EXERCISE GOAL: Your task is to repeat the entries word for word while leaving out the pictures.

SOURCE DATA:
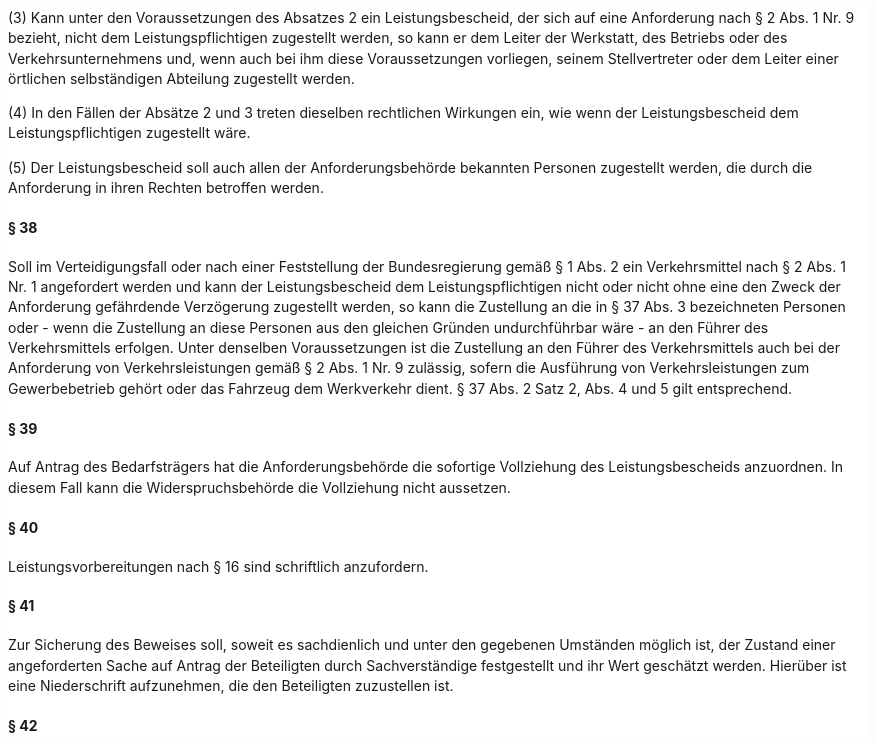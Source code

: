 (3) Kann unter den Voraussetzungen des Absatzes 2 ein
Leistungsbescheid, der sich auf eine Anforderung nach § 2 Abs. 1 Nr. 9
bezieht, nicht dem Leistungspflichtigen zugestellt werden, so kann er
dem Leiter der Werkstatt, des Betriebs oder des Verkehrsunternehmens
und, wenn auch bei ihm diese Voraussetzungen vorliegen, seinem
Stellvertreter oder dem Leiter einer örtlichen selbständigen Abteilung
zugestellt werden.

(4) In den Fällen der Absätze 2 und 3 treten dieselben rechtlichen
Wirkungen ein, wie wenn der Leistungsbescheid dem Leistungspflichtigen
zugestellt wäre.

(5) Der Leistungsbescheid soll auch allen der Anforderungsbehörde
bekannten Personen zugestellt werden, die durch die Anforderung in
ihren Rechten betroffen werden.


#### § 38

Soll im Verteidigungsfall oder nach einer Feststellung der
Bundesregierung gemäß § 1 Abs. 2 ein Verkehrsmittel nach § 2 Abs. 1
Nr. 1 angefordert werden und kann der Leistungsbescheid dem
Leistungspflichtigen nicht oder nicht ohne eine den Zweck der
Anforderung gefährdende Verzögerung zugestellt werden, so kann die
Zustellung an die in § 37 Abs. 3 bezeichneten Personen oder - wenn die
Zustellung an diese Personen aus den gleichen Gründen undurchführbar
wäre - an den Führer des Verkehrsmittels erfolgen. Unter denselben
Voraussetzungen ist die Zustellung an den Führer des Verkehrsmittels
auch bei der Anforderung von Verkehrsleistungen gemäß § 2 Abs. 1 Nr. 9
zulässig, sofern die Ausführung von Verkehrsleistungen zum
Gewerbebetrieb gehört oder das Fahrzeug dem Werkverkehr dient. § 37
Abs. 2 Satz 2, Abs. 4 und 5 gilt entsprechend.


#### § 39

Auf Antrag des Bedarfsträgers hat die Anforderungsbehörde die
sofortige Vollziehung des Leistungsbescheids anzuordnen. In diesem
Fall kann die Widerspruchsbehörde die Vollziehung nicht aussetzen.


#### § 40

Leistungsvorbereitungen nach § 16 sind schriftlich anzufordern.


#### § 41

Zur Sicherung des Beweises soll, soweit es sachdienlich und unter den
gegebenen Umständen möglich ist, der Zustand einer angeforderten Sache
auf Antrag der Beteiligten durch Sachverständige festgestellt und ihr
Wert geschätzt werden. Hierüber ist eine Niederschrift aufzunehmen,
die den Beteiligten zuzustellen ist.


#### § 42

WRITTEN REPLY:
Source code

: (3) Kann unter den Voraussetzungen des Absatzes 2 ein
Leistungsbescheid, der sich auf eine Anforderung nach § 2 Abs. 1 Nr. 9
bezieht, nicht dem Leistungspflichtigen zugestellt werden, so kann er
dem Leiter der Werkstatt, des Betriebs oder des Verkehrsunternehmens
und, wenn auch bei ihm diese Voraussetzungen vorliegen, seinem
Stellvertreter oder dem Leiter einer örtlichen selbständigen Abteilung
zugestellt werden.

(4) In den Fällen der Absätze 2 und 3 treten dieselben rechtlichen
Wirkungen ein, wie wenn der Leistungsbescheid dem Leistungspflichtigen
zugestellt wäre.

(5) Der Leistungsbescheid soll auch allen der Anforderungsbehörde
bekannten Personen zugestellt werden, die durch die Anforderung in
ihren Rechten betroffen werden.


#### § 38

Soll im Verteidigungsfall oder nach einer Feststellung der
Bundesregierung gemäß § 1 Abs. 2 ein Verkehrsmittel nach § 2 Abs. 1
Nr. 1 angefordert werden und kann der Leistungsbescheid dem
Leistungspflichtigen nicht oder nicht ohne eine den Zweck der
Anforderung gefährdende Verzögerung zugestellt werden, so kann die
Zustellung an die in § 37 Abs. 3 bezeichneten Personen oder - wenn die
Zustellung an diese Personen aus den gleichen Gründen undurchführbar
wäre - an den Führer des Verkehrsmittels erfolgen. Unter denselben
Voraussetzungen ist die Zustellung an den Führer des Verkehrsmittels
auch bei der Anforderung von Verkehrsleistungen gemäß § 2 Abs. 1 Nr. 9
zulässig, sofern die Ausführung von Verkehrsleistungen zum
Gewerbebetrieb gehört oder das Fahrzeug dem Werkverkehr dient. § 37
Abs. 2 Satz 2, Abs. 4 und 5 gilt entsprechend.


#### § 39

Auf Antrag des Bedarfsträgers hat die Anforderungsbehörde die
sofortige Vollziehung des Leistungsbescheids anzuordnen. In diesem
Fall kann die Widerspruchsbehörde die Vollziehung nicht aussetzen.


#### § 40

Leistungsvorbereitungen nach § 16 sind schriftlich anzufordern.


#### § 41

Zur Sicherung des Beweises soll, soweit es sachdienlich und unter den
gegebenen Umständen möglich ist, der Zustand einer angeforderten Sache
auf Antrag der Beteiligten durch Sachverständige festgestellt und ihr
Wert geschätzt werden. Hierüber ist eine Niederschrift aufzunehmen,
die den Beteiligten zuzustellen ist.


#### § 42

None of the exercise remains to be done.